[Extracted records]
= Beginning of Section =

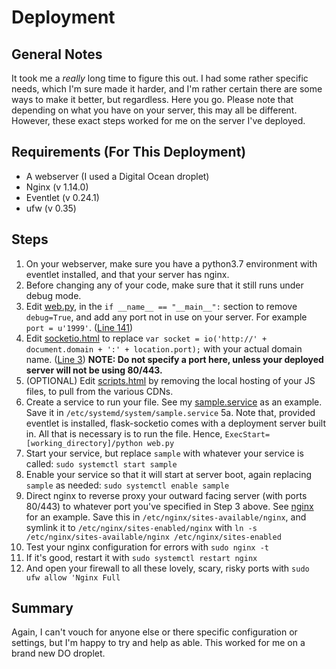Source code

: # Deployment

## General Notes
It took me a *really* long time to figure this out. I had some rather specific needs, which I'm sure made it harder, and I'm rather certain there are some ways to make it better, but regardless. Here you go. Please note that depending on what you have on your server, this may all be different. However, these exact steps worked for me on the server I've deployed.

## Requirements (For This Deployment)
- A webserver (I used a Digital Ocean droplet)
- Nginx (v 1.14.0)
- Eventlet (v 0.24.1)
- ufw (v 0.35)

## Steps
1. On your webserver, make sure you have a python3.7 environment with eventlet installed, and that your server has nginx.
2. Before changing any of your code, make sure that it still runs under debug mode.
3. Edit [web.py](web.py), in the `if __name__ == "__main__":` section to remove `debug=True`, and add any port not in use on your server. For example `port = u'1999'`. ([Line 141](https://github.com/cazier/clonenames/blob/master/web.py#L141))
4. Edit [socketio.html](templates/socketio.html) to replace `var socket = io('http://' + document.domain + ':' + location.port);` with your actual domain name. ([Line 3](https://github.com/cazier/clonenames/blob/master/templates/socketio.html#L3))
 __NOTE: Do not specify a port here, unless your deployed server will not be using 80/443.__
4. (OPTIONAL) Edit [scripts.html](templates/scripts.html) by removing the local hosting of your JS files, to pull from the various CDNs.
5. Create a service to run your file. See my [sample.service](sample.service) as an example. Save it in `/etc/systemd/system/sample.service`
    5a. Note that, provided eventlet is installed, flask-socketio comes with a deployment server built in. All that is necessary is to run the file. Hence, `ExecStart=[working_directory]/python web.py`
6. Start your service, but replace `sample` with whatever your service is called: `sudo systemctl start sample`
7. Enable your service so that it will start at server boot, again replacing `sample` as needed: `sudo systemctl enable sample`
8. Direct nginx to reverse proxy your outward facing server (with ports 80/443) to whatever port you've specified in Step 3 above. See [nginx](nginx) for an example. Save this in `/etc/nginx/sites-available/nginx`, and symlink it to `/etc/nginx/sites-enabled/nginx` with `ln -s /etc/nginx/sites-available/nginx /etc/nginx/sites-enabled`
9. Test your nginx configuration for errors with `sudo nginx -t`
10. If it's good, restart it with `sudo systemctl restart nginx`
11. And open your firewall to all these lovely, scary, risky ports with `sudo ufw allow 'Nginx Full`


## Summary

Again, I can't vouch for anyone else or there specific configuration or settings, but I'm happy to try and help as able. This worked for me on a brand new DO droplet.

= End of Section =
= Beginning of Section =

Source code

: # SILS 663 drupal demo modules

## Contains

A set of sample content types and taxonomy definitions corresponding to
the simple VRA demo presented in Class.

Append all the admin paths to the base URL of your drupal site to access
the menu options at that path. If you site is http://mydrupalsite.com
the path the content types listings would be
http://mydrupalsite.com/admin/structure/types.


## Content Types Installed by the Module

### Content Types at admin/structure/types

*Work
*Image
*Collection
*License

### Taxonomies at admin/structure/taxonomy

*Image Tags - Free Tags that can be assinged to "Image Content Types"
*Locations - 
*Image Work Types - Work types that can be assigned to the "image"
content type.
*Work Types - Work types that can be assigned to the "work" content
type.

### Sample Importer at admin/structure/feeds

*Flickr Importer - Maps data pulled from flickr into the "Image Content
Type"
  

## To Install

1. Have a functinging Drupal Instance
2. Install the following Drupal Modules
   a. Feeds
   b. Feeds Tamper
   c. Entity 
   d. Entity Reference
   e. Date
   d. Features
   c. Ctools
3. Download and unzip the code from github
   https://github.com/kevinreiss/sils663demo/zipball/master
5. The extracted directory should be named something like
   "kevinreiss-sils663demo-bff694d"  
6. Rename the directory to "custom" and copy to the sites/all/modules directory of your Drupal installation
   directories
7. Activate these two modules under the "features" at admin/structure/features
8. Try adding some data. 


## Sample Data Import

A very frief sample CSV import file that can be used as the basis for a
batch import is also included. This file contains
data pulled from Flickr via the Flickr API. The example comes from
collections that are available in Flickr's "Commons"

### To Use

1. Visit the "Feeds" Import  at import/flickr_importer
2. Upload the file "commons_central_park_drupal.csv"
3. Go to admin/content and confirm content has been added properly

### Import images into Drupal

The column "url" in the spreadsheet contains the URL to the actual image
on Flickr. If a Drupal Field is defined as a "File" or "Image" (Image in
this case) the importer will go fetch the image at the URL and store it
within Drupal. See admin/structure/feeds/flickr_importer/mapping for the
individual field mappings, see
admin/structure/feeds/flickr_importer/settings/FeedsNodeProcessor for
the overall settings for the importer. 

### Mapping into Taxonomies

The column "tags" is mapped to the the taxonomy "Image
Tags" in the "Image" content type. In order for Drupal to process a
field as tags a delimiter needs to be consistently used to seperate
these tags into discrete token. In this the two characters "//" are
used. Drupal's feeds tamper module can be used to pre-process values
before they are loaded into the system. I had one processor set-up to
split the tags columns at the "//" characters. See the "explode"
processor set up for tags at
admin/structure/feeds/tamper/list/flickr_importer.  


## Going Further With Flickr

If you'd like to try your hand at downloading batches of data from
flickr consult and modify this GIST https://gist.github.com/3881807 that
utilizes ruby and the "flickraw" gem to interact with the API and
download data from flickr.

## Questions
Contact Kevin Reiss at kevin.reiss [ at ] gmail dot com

= End of Section =

▸ **About this task**
Using the entries above, return exactly the lines from the line with "8. Try adding some data." to the line with "data pulled from Flickr via", counting both of those lines.

▸ **Output**
8. Try adding some data. 


## Sample Data Import

A very frief sample CSV import file that can be used as the basis for a
batch import is also included. This file contains
data pulled from Flickr via the Flickr API. The example comes from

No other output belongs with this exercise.